Özellikle, kendisini bulunmaz hint kumaşı olarak pazarlayan, döne döne köşesi kalmamış, ANAP'lı olduğu dönemde daire, MHP'li olduğu dönemde Villa, AKP'li olduğu dönemde sülalenin istihdamı, CHP yöneticisini kafaya aldığında pazarlık payı daire gibi maddi değeri yüksek, ahlaki değeri sıfır mallar edinenler şimdi yine büyük güç gördükleri insanların arkasında saf tuttular, tutma çabasına girdiler.

Onlar için, milletin, toplumun önemi yoktur. Onlar ağalarının zincirlerini gevşettikleri oranda ve çerçevede gerektiğinde saldırgan, gerektiğinde uysal köpek rolü oynarlar.

Ve ben, böylesi manzaraları izlemek zorunda kalan bir gazeteci olarak utanıyorum, hicap duyuyorum, gazeteci olduğumu belli etmemeye çalışıyorum, ama Allah Kahretsin insanlar biliyor ve tanıyorlar.

Malesef bizim dünyamızda koyun koyun bacağından, keçi keçi bacağından asılmıyor.

Tek bir kelime ile özetliyorlar bizi; 'Gazeteci'

Ama buradan söz veriyorum.

Bu güne kadar olduğu gibi bundan sonra da, gazetecilik mesleğinin etik kurallarını hayat tarzı olarak sürdürecek, hırsıza hırsız, namussuza namussuz, satılmışa satılmış demeye devam edeceğim.

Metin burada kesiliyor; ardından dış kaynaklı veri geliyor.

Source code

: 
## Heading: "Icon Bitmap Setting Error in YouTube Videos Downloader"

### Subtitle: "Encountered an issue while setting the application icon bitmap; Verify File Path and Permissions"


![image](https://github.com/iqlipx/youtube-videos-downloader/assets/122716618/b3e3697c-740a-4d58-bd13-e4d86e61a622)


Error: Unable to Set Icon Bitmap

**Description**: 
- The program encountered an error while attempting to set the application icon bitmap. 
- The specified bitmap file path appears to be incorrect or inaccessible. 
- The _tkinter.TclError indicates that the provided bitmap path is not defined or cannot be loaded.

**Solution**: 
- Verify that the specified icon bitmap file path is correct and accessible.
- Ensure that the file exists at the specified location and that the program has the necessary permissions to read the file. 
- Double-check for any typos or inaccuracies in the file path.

Bu fırıldakların, bu döneklerin, bu menfaat düşkünlerinin, bu karaktersizlerin, gazeteciliği paspasa çevirenlerin ve çevirtenlerin, camiyi soyarken imam, kiliseyi soyarken papaz rolü oynayanların, birine el sallarken diğerine göz kırpma kişiliksizliğini sergileyenlerin, yaşına, başına bakmadan oturak alemlerinde keyif çatanların, karşılaştıklarında gücün eline kapandığı halde, sırtını döndüğünde demediğini bırakmayan ikiyüzlülerin, muhalefet partisinde görünüp ululara raportörlük yapanların, maskelerini indirecek, gerçek yüzlerini bu millete göstermeye devam edeceğim.

Namussuzun paltosunu tutacağıma, namussuza kafa tutmaya devam edeceğim yani.

Mesleğinin onurunu kendi onuru bilen yerel ve genelde ekmeğinin peşinde olmanın ötesinde kaygı gütmeyen, bunun için de gerektiğinde bedel ödemeyi göze alan tüm onurlu meslektaşlarımın Dünya Gazeteciler Günü’nü kutluyorum.